[Stored data]
★ ★ ★ ★ ★
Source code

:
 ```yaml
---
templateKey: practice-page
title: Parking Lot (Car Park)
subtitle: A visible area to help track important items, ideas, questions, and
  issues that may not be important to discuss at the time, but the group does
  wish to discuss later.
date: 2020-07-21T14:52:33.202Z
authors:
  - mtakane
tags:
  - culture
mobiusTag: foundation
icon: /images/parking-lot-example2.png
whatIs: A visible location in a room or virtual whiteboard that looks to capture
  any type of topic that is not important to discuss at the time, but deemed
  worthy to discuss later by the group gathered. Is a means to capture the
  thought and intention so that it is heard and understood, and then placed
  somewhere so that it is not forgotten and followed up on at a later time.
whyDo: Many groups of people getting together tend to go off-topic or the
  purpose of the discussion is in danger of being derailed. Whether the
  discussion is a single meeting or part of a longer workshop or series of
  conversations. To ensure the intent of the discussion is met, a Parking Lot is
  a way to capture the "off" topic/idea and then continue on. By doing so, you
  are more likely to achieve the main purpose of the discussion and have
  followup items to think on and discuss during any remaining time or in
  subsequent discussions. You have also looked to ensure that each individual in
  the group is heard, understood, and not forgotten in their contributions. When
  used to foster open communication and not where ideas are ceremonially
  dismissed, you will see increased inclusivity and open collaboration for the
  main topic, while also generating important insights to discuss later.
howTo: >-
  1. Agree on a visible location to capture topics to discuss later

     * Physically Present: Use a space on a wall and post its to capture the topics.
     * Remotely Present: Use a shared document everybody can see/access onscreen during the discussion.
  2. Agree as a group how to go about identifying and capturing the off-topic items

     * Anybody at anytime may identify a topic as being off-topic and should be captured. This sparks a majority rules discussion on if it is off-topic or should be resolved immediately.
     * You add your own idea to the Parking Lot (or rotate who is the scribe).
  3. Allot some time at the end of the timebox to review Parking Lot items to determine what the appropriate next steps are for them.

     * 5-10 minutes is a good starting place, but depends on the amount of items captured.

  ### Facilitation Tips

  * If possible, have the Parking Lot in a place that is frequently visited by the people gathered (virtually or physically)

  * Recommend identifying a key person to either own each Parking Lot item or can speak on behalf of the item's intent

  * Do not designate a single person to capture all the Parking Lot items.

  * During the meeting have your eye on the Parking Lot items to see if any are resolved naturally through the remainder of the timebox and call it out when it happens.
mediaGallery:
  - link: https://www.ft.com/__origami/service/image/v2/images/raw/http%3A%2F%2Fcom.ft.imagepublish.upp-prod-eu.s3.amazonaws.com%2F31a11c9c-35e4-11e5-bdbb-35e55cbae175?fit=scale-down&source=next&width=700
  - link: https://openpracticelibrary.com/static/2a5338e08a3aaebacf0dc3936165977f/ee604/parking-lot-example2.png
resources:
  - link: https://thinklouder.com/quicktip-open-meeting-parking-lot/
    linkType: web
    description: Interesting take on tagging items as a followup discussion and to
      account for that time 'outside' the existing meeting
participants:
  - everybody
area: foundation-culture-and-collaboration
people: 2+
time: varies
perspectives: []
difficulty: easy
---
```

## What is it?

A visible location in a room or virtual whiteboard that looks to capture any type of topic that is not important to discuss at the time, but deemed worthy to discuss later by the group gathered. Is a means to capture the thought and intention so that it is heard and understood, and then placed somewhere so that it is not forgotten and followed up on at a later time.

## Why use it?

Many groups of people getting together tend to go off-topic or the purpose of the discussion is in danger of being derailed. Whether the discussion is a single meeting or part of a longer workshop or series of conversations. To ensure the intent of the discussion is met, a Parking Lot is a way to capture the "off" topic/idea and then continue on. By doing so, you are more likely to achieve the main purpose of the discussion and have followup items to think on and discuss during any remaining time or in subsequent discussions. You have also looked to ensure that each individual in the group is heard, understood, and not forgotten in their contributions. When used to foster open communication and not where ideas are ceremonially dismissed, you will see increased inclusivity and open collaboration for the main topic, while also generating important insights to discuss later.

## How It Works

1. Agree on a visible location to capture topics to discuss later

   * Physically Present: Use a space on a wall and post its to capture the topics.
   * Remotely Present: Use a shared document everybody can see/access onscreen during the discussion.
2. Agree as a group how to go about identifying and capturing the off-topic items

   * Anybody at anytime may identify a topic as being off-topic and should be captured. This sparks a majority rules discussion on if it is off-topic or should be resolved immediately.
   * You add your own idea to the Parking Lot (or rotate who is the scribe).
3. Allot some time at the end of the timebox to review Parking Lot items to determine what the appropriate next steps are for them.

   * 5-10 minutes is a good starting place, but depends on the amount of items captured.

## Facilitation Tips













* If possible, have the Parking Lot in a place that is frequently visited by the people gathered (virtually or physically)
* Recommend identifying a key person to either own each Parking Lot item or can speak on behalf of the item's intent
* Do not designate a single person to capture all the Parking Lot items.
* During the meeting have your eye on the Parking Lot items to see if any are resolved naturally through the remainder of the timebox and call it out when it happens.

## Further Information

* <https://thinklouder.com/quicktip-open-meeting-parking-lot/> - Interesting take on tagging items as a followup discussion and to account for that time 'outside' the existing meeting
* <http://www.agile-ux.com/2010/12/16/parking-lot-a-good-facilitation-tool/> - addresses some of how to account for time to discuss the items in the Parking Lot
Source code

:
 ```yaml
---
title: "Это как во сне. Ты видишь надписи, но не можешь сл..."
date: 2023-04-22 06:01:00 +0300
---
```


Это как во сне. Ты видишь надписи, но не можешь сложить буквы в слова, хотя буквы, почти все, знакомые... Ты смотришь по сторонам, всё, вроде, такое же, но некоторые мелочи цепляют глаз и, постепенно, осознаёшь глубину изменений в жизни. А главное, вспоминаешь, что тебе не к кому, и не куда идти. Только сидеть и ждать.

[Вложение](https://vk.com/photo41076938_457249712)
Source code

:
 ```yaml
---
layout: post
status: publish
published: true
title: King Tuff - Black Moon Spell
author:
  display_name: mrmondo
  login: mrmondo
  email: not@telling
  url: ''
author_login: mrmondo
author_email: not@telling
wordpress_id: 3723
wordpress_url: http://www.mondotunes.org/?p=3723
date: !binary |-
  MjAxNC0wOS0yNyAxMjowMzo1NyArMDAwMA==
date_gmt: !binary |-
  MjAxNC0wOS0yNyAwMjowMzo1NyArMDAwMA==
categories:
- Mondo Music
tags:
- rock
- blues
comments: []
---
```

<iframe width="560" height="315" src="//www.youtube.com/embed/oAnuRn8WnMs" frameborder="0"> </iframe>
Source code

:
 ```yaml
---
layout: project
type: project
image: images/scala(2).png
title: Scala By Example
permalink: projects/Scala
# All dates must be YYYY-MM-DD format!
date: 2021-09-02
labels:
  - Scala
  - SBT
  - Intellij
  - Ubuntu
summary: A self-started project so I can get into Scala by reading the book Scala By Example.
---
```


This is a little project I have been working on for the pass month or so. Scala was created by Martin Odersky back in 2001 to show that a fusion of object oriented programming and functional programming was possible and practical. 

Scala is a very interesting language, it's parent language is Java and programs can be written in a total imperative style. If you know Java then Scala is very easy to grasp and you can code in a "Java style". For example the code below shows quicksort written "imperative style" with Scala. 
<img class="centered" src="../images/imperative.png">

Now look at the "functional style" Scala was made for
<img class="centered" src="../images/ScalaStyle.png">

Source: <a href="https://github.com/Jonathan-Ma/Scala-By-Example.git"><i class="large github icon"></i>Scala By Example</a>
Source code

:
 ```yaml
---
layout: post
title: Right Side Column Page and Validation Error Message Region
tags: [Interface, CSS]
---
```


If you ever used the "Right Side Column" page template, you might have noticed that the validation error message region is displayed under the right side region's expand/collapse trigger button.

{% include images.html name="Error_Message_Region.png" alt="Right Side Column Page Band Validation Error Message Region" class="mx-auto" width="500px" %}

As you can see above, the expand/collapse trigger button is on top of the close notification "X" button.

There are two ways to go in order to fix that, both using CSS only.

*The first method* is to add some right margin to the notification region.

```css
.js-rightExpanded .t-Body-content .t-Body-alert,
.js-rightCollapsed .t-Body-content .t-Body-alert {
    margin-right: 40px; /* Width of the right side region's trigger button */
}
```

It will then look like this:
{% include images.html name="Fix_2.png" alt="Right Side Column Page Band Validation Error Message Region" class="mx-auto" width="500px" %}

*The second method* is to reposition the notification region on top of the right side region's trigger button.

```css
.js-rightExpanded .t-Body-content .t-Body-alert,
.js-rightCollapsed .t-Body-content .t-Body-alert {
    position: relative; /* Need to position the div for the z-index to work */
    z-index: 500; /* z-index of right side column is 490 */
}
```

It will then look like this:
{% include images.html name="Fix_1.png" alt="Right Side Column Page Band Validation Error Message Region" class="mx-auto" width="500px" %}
★ ★ ★ ★ ★
• REQUIREMENT:
Out of the records above, pick each line that contains the string "later".

• RESPONSE AREA:
  wish to discuss later.
  worthy to discuss later by the group gathered. Is a means to capture the
  somewhere so that it is not forgotten and followed up on at a later time.
  main topic, while also generating important insights to discuss later.
  1. Agree on a visible location to capture topics to discuss later
A visible location in a room or virtual whiteboard that looks to capture any type of topic that is not important to discuss at the time, but deemed worthy to discuss later by the group gathered. Is a means to capture the thought and intention so that it is heard and understood, and then placed somewhere so that it is not forgotten and followed up on at a later time.
Many groups of people getting together tend to go off-topic or the purpose of the discussion is in danger of being derailed. Whether the discussion is a single meeting or part of a longer workshop or series of conversations. To ensure the intent of the discussion is met, a Parking Lot is a way to capture the "off" topic/idea and then continue on. By doing so, you are more likely to achieve the main purpose of the discussion and have followup items to think on and discuss during any remaining time or in subsequent discussions. You have also looked to ensure that each individual in the group is heard, understood, and not forgotten in their contributions. When used to foster open communication and not where ideas are ceremonially dismissed, you will see increased inclusivity and open collaboration for the main topic, while also generating important insights to discuss later.
1. Agree on a visible location to capture topics to discuss later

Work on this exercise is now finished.